The following list gives attributes of a good vision statement:
- It should state what the organization aims to be in the future.
- It should allow for growth and development.
- It should be inspiring to the employees. Now you can use the adjectives and adverbs that didn’t belong in them mission statement.
- It should be clear.
Finally, many organizations have a values statement.
Carter McNamara says
“Values represent the core priorities
in the organization’s culture, including what drives members’
priorities and how they truly act in the organization, etc.”
Consider these examples:
- “Toastmasters International’s core values are integrity,
dedication to excellence, service to the member, and respect for the individual.
These are values worthy of a great organization, and we believe we should
incorporate them as anchor points in every decision we make.
Our core values provide us with a means of not only guiding but
also evaluating our operations, our planning, and our vision for the future.”
(Source)
-
"IBMers determined that our actions will be driven by these values:
- Dedication to every client's success
- Innovation that matters, for our company and for the world
- Trust and personal responsibility in all relationships"
(Source)
- A2Z Computing Services Value Statement:
We are responsible to the communities that we represent.
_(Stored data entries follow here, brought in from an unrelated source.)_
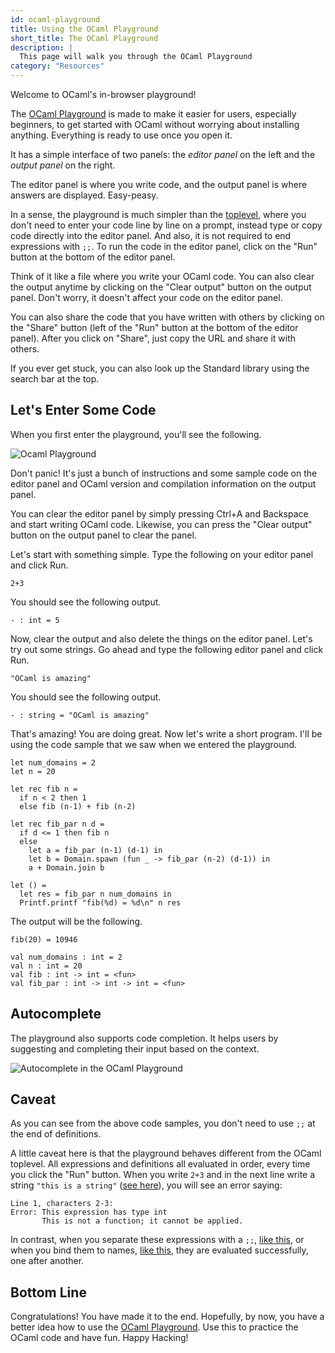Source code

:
 ```yaml
---
id: ocaml-playground
title: Using the OCaml Playground
short_title: The OCaml Playground
description: |
  This page will walk you through the OCaml Playground
category: "Resources"
---
```


Welcome to OCaml's in-browser playground!

The [OCaml Playground](https://ocaml.org/play) is made to make it easier for users, especially beginners, to get started with OCaml without worrying about installing anything. Everything is ready to use once you open it.

It has a simple interface of two panels: the _editor panel_ on the left and the _output panel_ on the right.

The editor panel is where you write code, and the output panel is where answers are displayed. Easy-peasy.

In a sense, the playground is much simpler than the [toplevel](https://ocaml.org/docs/toplevel-introduction), where you don't need to enter your code line by line on a prompt, instead type or copy code directly into the editor panel. And also, it is not required to end expressions with `;;`. To run the code in the editor panel, click on the "Run" button at the bottom of the editor panel.

Think of it like a file where you write your OCaml code. You can also clear the output anytime by clicking on the "Clear output" button on the output panel. Don't worry, it doesn't affect your code on the editor panel.

You can also share the code that you have written with others by clicking on the "Share" button (left of the "Run" button at the bottom of the editor panel). After you click on "Share", just copy the URL and share it with others.

If you ever get stuck, you can also look up the Standard library using the search bar at the top.

## Let's Enter Some Code

When you first enter the playground, you'll see the following.

![Ocaml Playground](/media/tutorials/get-started/playground.png)

Don't panic! It's just a bunch of instructions and some sample code on the editor panel and OCaml version and compilation information on the output panel.

You can clear the editor panel by simply pressing Ctrl+A and Backspace and start writing OCaml code. Likewise, you can press the "Clear output" button on the output panel to clear the panel.

Let's start with something simple. Type the following on your editor panel and click Run.

```
2+3
```

You should see the following output.

`- : int = 5`

Now, clear the output and also delete the things on the editor panel. Let's try out some strings. Go ahead and type the following editor panel and click Run.

```
"OCaml is amazing"
```

You should see the following output.

`- : string = "OCaml is amazing"`

That's amazing! You are doing great. Now let's write a short program. I'll be using the code sample that we saw when we entered the playground.

```
let num_domains = 2
let n = 20

let rec fib n =
  if n < 2 then 1
  else fib (n-1) + fib (n-2)

let rec fib_par n d =
  if d <= 1 then fib n
  else
    let a = fib_par (n-1) (d-1) in
    let b = Domain.spawn (fun _ -> fib_par (n-2) (d-1)) in
    a + Domain.join b

let () =
  let res = fib_par n num_domains in
  Printf.printf "fib(%d) = %d\n" n res
```

The output will be the following.

```
fib(20) = 10946

val num_domains : int = 2
val n : int = 20
val fib : int -> int = <fun>
val fib_par : int -> int -> int = <fun>
```

## Autocomplete

The playground also supports code completion. It helps users by suggesting and completing their input based on the context.

![Autocomplete in the OCaml Playground](/media/tutorials/get-started/playground-autocomplete.png)

## Caveat

As you can see from the above code samples, you don't need to use `;;` at the end of definitions.

A little caveat here is that the playground behaves different from the OCaml toplevel.
All expressions and definitions all evaluated in order, every time you click the "Run" button.
When you write `2+3` and in the next line write a string `"this is a string"` ([see here](/play#code=MiszCiJ0aGlzIGlzIGEgc3RyaW5nIg%3D%3D)), you will see an error saying:

```
Line 1, characters 2-3:
Error: This expression has type int
       This is not a function; it cannot be applied.
```

In contrast, when you separate these expressions with a `;;`, [like this](/play#code=MiszOzsKInRoaXMgaXMgYSBzdHJpbmci), or when you bind them to names, [like this](/play#code=bGV0IHggPSAyKzMKbGV0IHkgPSAidGhpcyBpcyBhIHN0cmluZyI%3D), they are evaluated successfully, one after another.

## Bottom Line

Congratulations! You have made it to the end. Hopefully, by now, you have a better idea how to use the [OCaml Playground](/play). Use this to practice the OCaml code and have fun. Happy Hacking!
To provide them a service that will enhance their online community with a professional, informative and entertaining website.
We are responsible to the residents of the communities. To provide them a source of information pertaining to all aspects of their community that are inkeeping with the community's values and morals.
We are responsible to the businesses that advertise on and sponsor our pages. To do our best to ensure the success of their advertising campaign with fair pricing and quality design work.
We are responsible to the nonprofit and community organizations. To provide them a method to market and support their missions via our community websites.
We are responsible to our employees. To provide them a safe work environment, fair wages, opportunity for advancement, and equal opportunity regardless of sex, race or religion.
We are responsible to our subcontractors. To provide them agreeable and timely payment for services and adequate information for completion of the work ordered.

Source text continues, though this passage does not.